Activity: Each line of the entries that mentions the string "comproenv" needs to be reported.

Input for this task:

○ ○ ○ ○

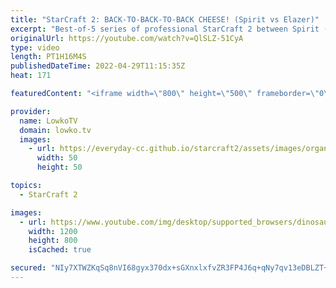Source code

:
 ```yaml
---
title: "StarCraft 2: BACK-TO-BACK-TO-BACK CHEESE! (Spirit vs Elazer)"
excerpt: "Best-of-5 series of professional StarCraft 2 between Spirit (Terran) and Elazer (Zerg). Spirit starts this series off with some aggressive build orders as he builds his first few Barracks on the other side of the map.  Support my work on Patreon: https://www.patreon.com/lowkotv Become a YouTube member:"
originalUrl: https://youtube.com/watch?v=QlSLZ-51CyA
type: video
length: PT1H16M4S
publishedDateTime: 2022-04-29T11:15:35Z
heat: 171

featuredContent: "<iframe width=\"800\" height=\"500\" frameborder=\"0\" src=\"https://www.youtube.com/embed/QlSLZ-51CyA\" allow=\"accelerometer; autoplay; encrypted-media; gyroscope; picture-in-picture\" allowfullscreen></iframe>"

provider:
  name: LowkoTV
  domain: lowko.tv
  images:
    - url: https://everyday-cc.github.io/starcraft2/assets/images/organizations/lowko.tv-50x50.jpg
      width: 50
      height: 50

topics:
  - StarCraft 2

images:
  - url: https://www.youtube.com/img/desktop/supported_browsers/dinosaur.png
    width: 1200
    height: 800
    isCached: true

secured: "NIy7XTWZKqSq8nVI68gyx370dx+sGXnxlxfvZR3FP4J6q+qNy7qv13eDBLZT+/KVhOvS3dLPHeudReyjsaaJ9I82L1hbwZfYYP9fsLzZdHRUqUmz80sDs3C/czmqCVTc+5zViGUbJ1zj1NaCQZxvE5h1ztceN7+FQ63mbo798lhZBK+wJyXIE5vWTTi/CD2hmUjchZhTHx9x2p1oyVRYV+y5hxMnqpn7FkZJaqZILevNPq/NHtsu7qyNGloiP+Q9vZL+XuCltXapElgDh80x0yeq8khKhIBEBy07yTSxnH3M7EC1CYab8gTTNypFA8xFBZmb2w8sfGBNDb8Wt0PSbJlMdFVUBRct1WchKgoKzbChgCgkJPjrK5wQAfHA2UZ1vGbMg3Im/Ul7aVaBIUP+JcDb1VN1SnC9eseVdctCPrMAy5u0SJQiTbUrwn0tw9cy;nOsJP9NmTbdKAquZKSC0DQ=="
---
```


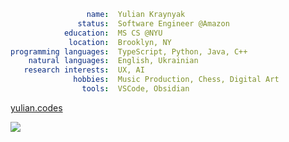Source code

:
 ```yaml
                 name:  Yulian Kraynyak
               status:  Software Engineer @Amazon
            education:  MS CS @NYU
             location:  Brooklyn, NY
programming languages:  TypeScript, Python, Java, C++
    natural languages:  English, Ukrainian
   research interests:  UX, AI
              hobbies:  Music Production, Chess, Digital Art
                tools:  VSCode, Obsidian
```

[yulian.codes](https://yulian.codes)

<a href="#">
<img src="https://komarev.com/ghpvc/?username=ykray&color=0e1116&style=for-the-badge"/>
</a>
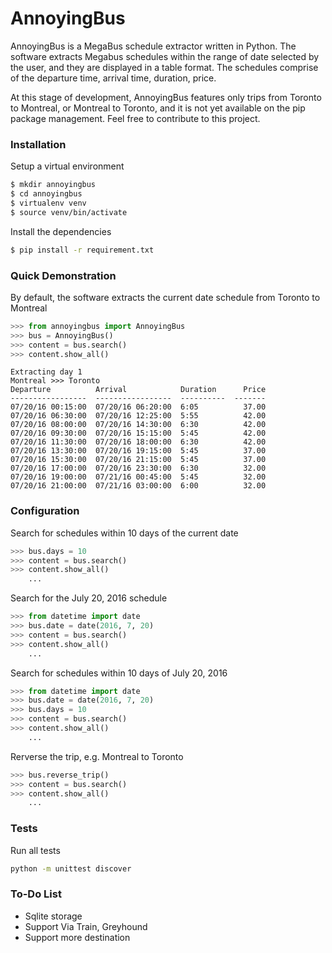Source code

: # AnnoyingBus

AnnoyingBus is a MegaBus schedule extractor written in Python. The software extracts Megabus schedules within the range of date selected by the user, and they are displayed in a table format. The schedules comprise of the departure time, arrival time, duration, price. 

At this stage of development, AnnoyingBus features only trips from Toronto to Montreal, or Montreal to Toronto, and it is not yet available on the pip package management. Feel free to contribute to this project.

### Installation
Setup a virtual environment
```sh
$ mkdir annoyingbus
$ cd annoyingbus
$ virtualenv venv
$ source venv/bin/activate
```
Install the dependencies
```sh
$ pip install -r requirement.txt
```

### Quick Demonstration
By default, the software extracts the current date schedule from Toronto to Montreal
```python
>>> from annoyingbus import AnnoyingBus
>>> bus = AnnoyingBus()
>>> content = bus.search()
>>> content.show_all()
```
```
Extracting day 1
Montreal >>> Toronto
Departure          Arrival            Duration      Price
-----------------  -----------------  ----------  -------
07/20/16 00:15:00  07/20/16 06:20:00  6:05          37.00
07/20/16 06:30:00  07/20/16 12:25:00  5:55          42.00
07/20/16 08:00:00  07/20/16 14:30:00  6:30          42.00
07/20/16 09:30:00  07/20/16 15:15:00  5:45          42.00
07/20/16 11:30:00  07/20/16 18:00:00  6:30          42.00
07/20/16 13:30:00  07/20/16 19:15:00  5:45          37.00
07/20/16 15:30:00  07/20/16 21:15:00  5:45          37.00
07/20/16 17:00:00  07/20/16 23:30:00  6:30          32.00
07/20/16 19:00:00  07/21/16 00:45:00  5:45          32.00
07/20/16 21:00:00  07/21/16 03:00:00  6:00          32.00
```

### Configuration
Search for schedules within 10 days of the current date
```python
>>> bus.days = 10
>>> content = bus.search()
>>> content.show_all()
    ...
```

Search for the July 20, 2016 schedule
```python
>>> from datetime import date
>>> bus.date = date(2016, 7, 20)
>>> content = bus.search()
>>> content.show_all()
    ...
```

Search for schedules within 10 days of July 20, 2016
```python
>>> from datetime import date
>>> bus.date = date(2016, 7, 20)
>>> bus.days = 10
>>> content = bus.search()
>>> content.show_all()
    ...
```
Rerverse the trip, e.g. Montreal to Toronto
```python
>>> bus.reverse_trip()
>>> content = bus.search()
>>> content.show_all()
    ...
```

### Tests
Run all tests
```sh
python -m unittest discover
```

### To-Do List
* Sqlite storage
* Support Via Train, Greyhound
* Support more destination


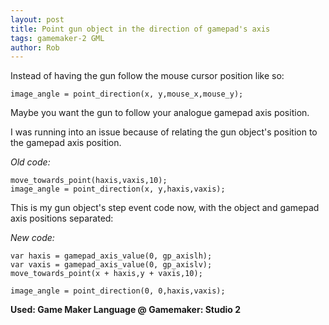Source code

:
 ```yaml
---
layout: post
title: Point gun object in the direction of gamepad's axis
tags: gamemaker-2 GML
author: Rob
---
```


Instead of having the gun follow the mouse cursor position like so:

```
image_angle = point_direction(x, y,mouse_x,mouse_y);
```

Maybe you want the gun to follow your analogue gamepad axis position.

I was running into an issue because of relating the gun object's position to the gamepad axis position. 

*Old code:*

```
move_towards_point(haxis,vaxis,10);
image_angle = point_direction(x, y,haxis,vaxis);
```

This is my gun object's step event code now, with the object and gamepad axis positions separated:

*New code:*

```
var haxis = gamepad_axis_value(0, gp_axislh);
var vaxis = gamepad_axis_value(0, gp_axislv);
move_towards_point(x + haxis,y + vaxis,10);

image_angle = point_direction(0, 0,haxis,vaxis);
```

**Used: Game Maker Language @ Gamemaker: Studio 2**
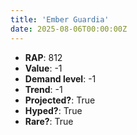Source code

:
 ```yaml
---
title: 'Ember Guardia'
date: 2025-08-06T00:00:00Z
---
```

- **RAP**: 812
- **Value**: -1
- **Demand level**: -1
- **Trend**: -1
- **Projected?**: True
- **Hyped?**: True
- **Rare?**: True
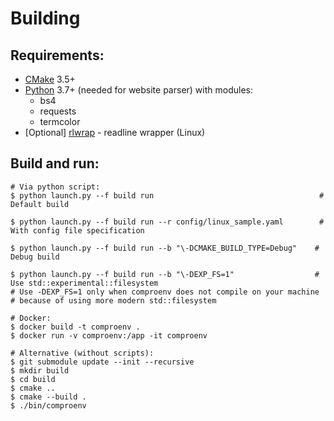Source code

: # Building

## Requirements:
- [CMake](https://cmake.org/download/) 3.5+
- [Python](https://www.python.org/downloads/) 3.7+ (needed for website parser)
  with modules:
  - bs4
  - requests
  - termcolor
- [Optional] [rlwrap](https://github.com/hanslub42/rlwrap) - readline wrapper (Linux)

## Build and run:

```console
# Via python script:
$ python launch.py --f build run                                     # Default build

$ python launch.py --f build run --r config/linux_sample.yaml        # With config file specification

$ python launch.py --f build run --b "\-DCMAKE_BUILD_TYPE=Debug"    # Debug build

$ python launch.py --f build run --b "\-DEXP_FS=1"                  # Use std::experimental::filesystem
# Use -DEXP_FS=1 only when comproenv does not compile on your machine
# because of using more modern std::filesystem

# Docker:
$ docker build -t comproenv .
$ docker run -v comproenv:/app -it comproenv

# Alternative (without scripts):
$ git submodule update --init --recursive
$ mkdir build
$ cd build
$ cmake ..
$ cmake --build .
$ ./bin/comproenv
```
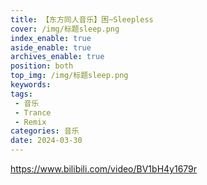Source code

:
 ```yaml
---
title: 【东方同人音乐】困~Sleepless
cover: /img/标题sleep.png
index_enable: true
aside_enable: true
archives_enable: true
position: both
top_img: /img/标题sleep.png
keywords: 
tags:
 - 音乐
 - Trance
 - Remix
categories: 音乐
date: 2024-03-30
---
```

https://www.bilibili.com/video/BV1bH4y1679r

○ ○ ○ ○

Answer to this exercise:
# Use -DEXP_FS=1 only when comproenv does not compile on your machine
$ docker build -t comproenv .
$ docker run -v comproenv:/app -it comproenv
$ ./bin/comproenv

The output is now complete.